**DATASET EXCERPTS:**
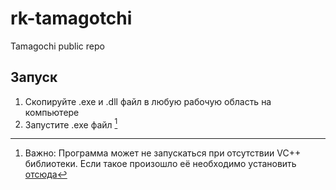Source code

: # rk-tamagotchi
Tamagochi public repo
## Запуск
1. Скопируйте .exe и .dll файл в любую рабочую область на компьютере
2. Запустите .exe файл [^1]
[^1]: Важно: Программа может не запускаться при отсутствии VC++ библиотеки. Если такое произошло её необходимо установить [отсюда](https://support.microsoft.com/en-us/topic/the-latest-supported-visual-c-downloads-2647da03-1eea-4433-9aff-95f26a218cc0)
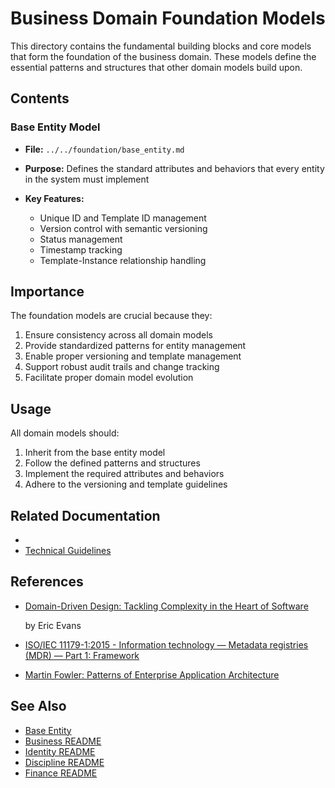 # Business Domain Foundation Models

This directory contains the fundamental building blocks and core models that form the foundation of the business domain.
These models define the essential patterns and structures that other domain models build upon.

## Contents

### Base Entity Model

- **File:** `../../foundation/base_entity.md`
- **Purpose:** Defines the standard attributes and behaviors that every entity in the system must implement
- **Key Features:**

  - Unique ID and Template ID management
  - Version control with semantic versioning
  - Status management
  - Timestamp tracking
  - Template-Instance relationship handling

## Importance

The foundation models are crucial because they:

1. Ensure consistency across all domain models
2. Provide standardized patterns for entity management
3. Enable proper versioning and template management
4. Support robust audit trails and change tracking
5. Facilitate proper domain model evolution

## Usage

All domain models should:

1. Inherit from the base entity model
2. Follow the defined patterns and structures
3. Implement the required attributes and behaviors
4. Adhere to the versioning and template guidelines

## Related Documentation

- <!-- 🚨 **TODO:** [Domain-Driven Design Concepts](ddd_concepts.md) -->
- [Technical Guidelines](../foundation/base_entity.md)

## References

- [Domain-Driven Design: Tackling Complexity in the Heart of Software](https://www.amazon.com/Domain-Driven-Design-Tackling-Complexity-Software/dp/0321125215)

  by Eric Evans

- [ISO/IEC 11179-1:2015 - Information technology — Metadata registries (MDR) — Part 1: Framework](https://www.iso.org/standard/35343.html)
- [Martin Fowler: Patterns of Enterprise Application Architecture](https://martinfowler.com/books/eaa.html)

## See Also

- [Base Entity](../foundation/base_entity.md)
- [Business README](../README.md)
- [Identity README](../identity/README.md)
- [Discipline README](../discipline/README.md)
- [Finance README](../finance/README.md)
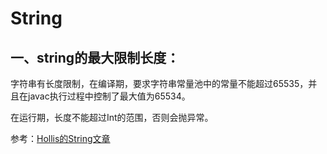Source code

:# String



## 一、string的最大限制长度：

字符串有长度限制，在编译期，要求字符串常量池中的常量不能超过65535，并且在javac执行过程中控制了最大值为65534。

在运行期，长度不能超过Int的范围，否则会抛异常。



参考：[Hollis的String文章](https://mp.weixin.qq.com/s?__biz=MzI3NzE0NjcwMg==&mid=2650128788&idx=1&sn=b166e7bbc2792bce6e6835e8e4a6f9bf&chksm=f36bdcb5c41c55a3171d7b9cfbc637f014ece5036db378ab2cb10ebe8888c266690e2b1cb285&scene=126&sessionid=1589937532&key=ee7920faaaff2a8b93c9d05966d6c461ea5f3897f5e2475c3f56b82a1d6c9dc2c7680c3a1b93f3e01f2aabc5b34b15dfec47f48b82572f2d41a2eb1bb350ed17a124567376ebbc1dabb157f2422db18d&ascene=1&uin=MTg5MjE1NTkyOQ%3D%3D&devicetype=Windows+10+x64&version=6209007b&lang=zh_CN&exportkey=A1zsDDtl0QodfNyvpUvYJxQ%3D&pass_ticket=bvn6zszeDqk3OY9SoL0rKUnaFwIDPRfyYnVN4xYEATVEcM4WO%2B9hHkhpBpoW9Ilv)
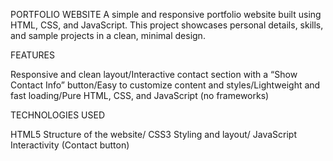 PORTFOLIO WEBSITE A simple and responsive portfolio website built using HTML, CSS, and JavaScript.
This project showcases personal details, skills, and sample projects in a clean, minimal design.

FEATURES

Responsive and clean layout/Interactive contact section with a “Show Contact Info” button/Easy to customize content and styles/Lightweight and fast loading/Pure HTML, CSS, and JavaScript (no frameworks)

TECHNOLOGIES USED 

HTML5	Structure of the website/
CSS3	Styling and layout/
JavaScript	Interactivity (Contact button)
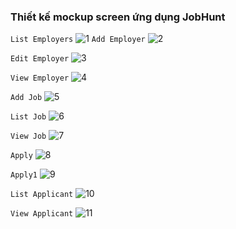 ### Thiết kế mockup screen ứng dụng JobHunt
`
List Employers
`
![1](https://user-images.githubusercontent.com/90077292/164885755-06715384-4d8e-4400-9648-ec16977eb060.jpg)
`
Add Employer
`
![2](https://user-images.githubusercontent.com/90077292/164885783-76f369aa-21a8-45c3-9061-34d4e39973ce.jpg)

`
Edit Employer
`
![3](https://user-images.githubusercontent.com/90077292/164885790-981fc3d4-e138-446d-858e-4e7efc8848d1.jpg)

`
View Employer
`
![4](https://user-images.githubusercontent.com/90077292/164885818-0e676d17-39af-4cca-9a25-6ed3fc663036.jpg)

`
Add Job
`
![5](https://user-images.githubusercontent.com/90077292/164885824-aadc3154-63a9-42ef-a5ed-60ac06d0cc26.jpg)

`
List Job
`
![6](https://user-images.githubusercontent.com/90077292/164885833-5e71c8cf-2f17-421d-956e-32f3e0bca012.jpg)

`
View Job
`
![7](https://user-images.githubusercontent.com/90077292/164885842-49caa12d-f9df-49f2-addf-5db287001bd9.jpg)

`
Apply
`
![8](https://user-images.githubusercontent.com/90077292/164885848-86c0405e-250b-481d-b7ec-b7e513f00398.jpg)

`
Apply1
`
![9](https://user-images.githubusercontent.com/90077292/164885855-6427746b-9f69-44e3-a256-85e260b637a3.jpg)

`
List Applicant
`
![10](https://user-images.githubusercontent.com/90077292/164885864-39b24e1d-a52d-4808-9078-c197c7608d32.jpg)

`
View Applicant
`
![11](https://user-images.githubusercontent.com/90077292/164885869-517099e5-cf4a-48db-8673-27fedbeca066.jpg)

**EXERCISE BRIEF:** Every line above that includes the word "This" should be listed.

**EXPECTED OUTPUT:**
This directory contains the fundamental building blocks and core models that form the foundation of the business domain.
This project showcases personal details, skills, and sample projects in a clean, minimal design.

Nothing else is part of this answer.